Data items:
<<<<

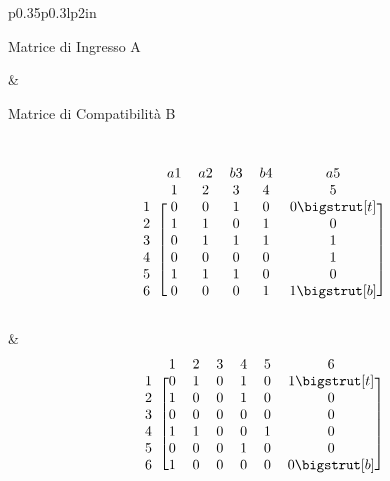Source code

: \begin{center}
    \begin{tabular}{p{}p{}lp{2in}}
        \begin{center}Matrice di Ingresso A\end{center} & \begin{center}Matrice di Compatibilità B\end{center}\\
        \[
        \begin{blockarray}{cccccc}
             & a1 & a2 & b3 & b4 & a5 \\
             & 1 & 2 & 3 & 4 & 5 \\
            \begin{block}{c[ccccc]}
                1 & 0 & 0 & 1 & 0 & 0\bigstrut[t] \\
                2 & 1 & 1 & 0 & 1 & 0 \\
                3 & 0 & 1 & 1 & 1 & 1 \\
                4 & 0 & 0 & 0 & 0 & 1 \\
                5 & 1 & 1 & 1 & 0 & 0 \\
                6 & 0 & 0 & 0 & 1 & 1\bigstrut[b]\\
            \end{block}
        \end{blockarray}\vspace*{-1.25\baselineskip}
        \]
        
        & 
        \[
        \begin{blockarray}{ccccccc}
             & 1 & 2 & 3 & 4 & 5 & 6\\
            \begin{block}{c[cccccc]}
                1 & 0 & 1 & 0 & 1 & 0 & 1\bigstrut[t] \\
                2 & 1 & 0 & 0 & 1 & 0 & 0\\
                3 & 0 & 0 & 0 & 0 & 0 & 0\\
                4 & 1 & 1 & 0 & 0 & 1 & 0\\
                5 & 0 & 0 & 0 & 1 & 0 & 0\\
                6 & 1 & 0 & 0 & 0 & 0 & 0\bigstrut[b]\\
            \end{block}
        \end{blockarray}\vspace*{-1.25\baselineskip}
        \] \\
    \end{tabular}
\end{center}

>>>>

Copy the lines above exactly. Do not include pictures.

### RESULT FOR THIS TASK
Source code

: \begin{center}
    \begin{tabular}{p{}p{}lp{2in}}
        \begin{center}Matrice di Ingresso A\end{center} & \begin{center}Matrice di Compatibilità B\end{center}\\
        \[
        \begin{blockarray}{cccccc}
             & a1 & a2 & b3 & b4 & a5 \\
             & 1 & 2 & 3 & 4 & 5 \\
            \begin{block}{c[ccccc]}
                1 & 0 & 0 & 1 & 0 & 0\bigstrut[t] \\
                2 & 1 & 1 & 0 & 1 & 0 \\
                3 & 0 & 1 & 1 & 1 & 1 \\
                4 & 0 & 0 & 0 & 0 & 1 \\
                5 & 1 & 1 & 1 & 0 & 0 \\
                6 & 0 & 0 & 0 & 1 & 1\bigstrut[b]\\
            \end{block}
        \end{blockarray}\vspace*{-1.25\baselineskip}
        \]
        
        & 
        \[
        \begin{blockarray}{ccccccc}
             & 1 & 2 & 3 & 4 & 5 & 6\\
            \begin{block}{c[cccccc]}
                1 & 0 & 1 & 0 & 1 & 0 & 1\bigstrut[t] \\
                2 & 1 & 0 & 0 & 1 & 0 & 0\\
                3 & 0 & 0 & 0 & 0 & 0 & 0\\
                4 & 1 & 1 & 0 & 0 & 1 & 0\\
                5 & 0 & 0 & 0 & 1 & 0 & 0\\
                6 & 1 & 0 & 0 & 0 & 0 & 0\bigstrut[b]\\
            \end{block}
        \end{blockarray}\vspace*{-1.25\baselineskip}
        \] \\
    \end{tabular}
\end{center}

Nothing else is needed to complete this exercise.